[Stored data entries]
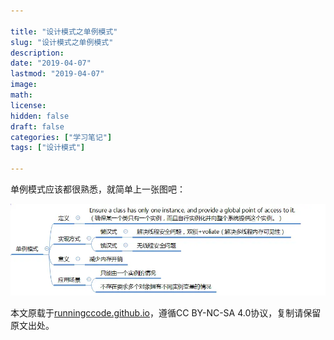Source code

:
 ```yaml
---

title: "设计模式之单例模式"
slug: "设计模式之单例模式"
description:
date: "2019-04-07"
lastmod: "2019-04-07"
image:
math:
license:
hidden: false
draft: false
categories: ["学习笔记"]
tags: ["设计模式"]

---
```

单例模式应该都很熟悉，就简单上一张图吧：

![img.png](img.png)

本文原载于[runningccode.github.io](https://runningccode.github.io)，遵循CC BY-NC-SA 4.0协议，复制请保留原文出处。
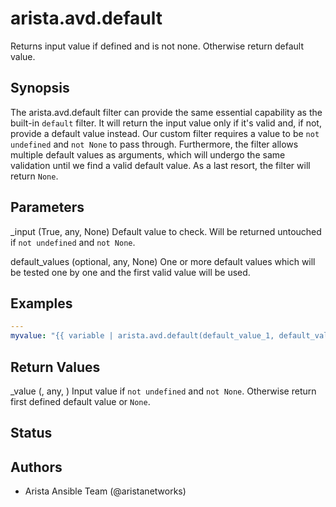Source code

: # arista.avd.default

Returns input value if defined and is not none\. Otherwise return default value\.

## Synopsis

The arista\.avd\.default filter can provide the same essential capability as the built\-in <code>default</code> filter\.
It will return the input value only if it\'s valid and\, if not\, provide a default value instead\.
Our custom filter requires a value to be <code>not undefined</code> and <code>not None</code> to pass through\.
Furthermore\, the filter allows multiple default values as arguments\, which will undergo the same validation until we find a valid default value\.
As a last resort\, the filter will return <code>None</code>\.

## Parameters

  _input (True, any, None)
    Default value to check\. Will be returned untouched if <code>not undefined</code> and <code>not None</code>\.

  default_values (optional, any, None)
    One or more default values which will be tested one by one and the first valid value will be used\.

## Examples

```yaml
---
myvalue: "{{ variable | arista.avd.default(default_value_1, default_value_2) }}"
```

## Return Values

  _value (, any, )
    Input value if <code>not undefined</code> and <code>not None</code>\. Otherwise return first defined default value or <code>None</code>\.

## Status

## Authors

- Arista Ansible Team (@aristanetworks)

ABOUT THIS EXERCISE
Identify the lines above that contain the word "which", then copy them.

OUTPUT OF THE TASK
Furthermore\, the filter allows multiple default values as arguments\, which will undergo the same validation until we find a valid default value\.
    One or more default values which will be tested one by one and the first valid value will be used\.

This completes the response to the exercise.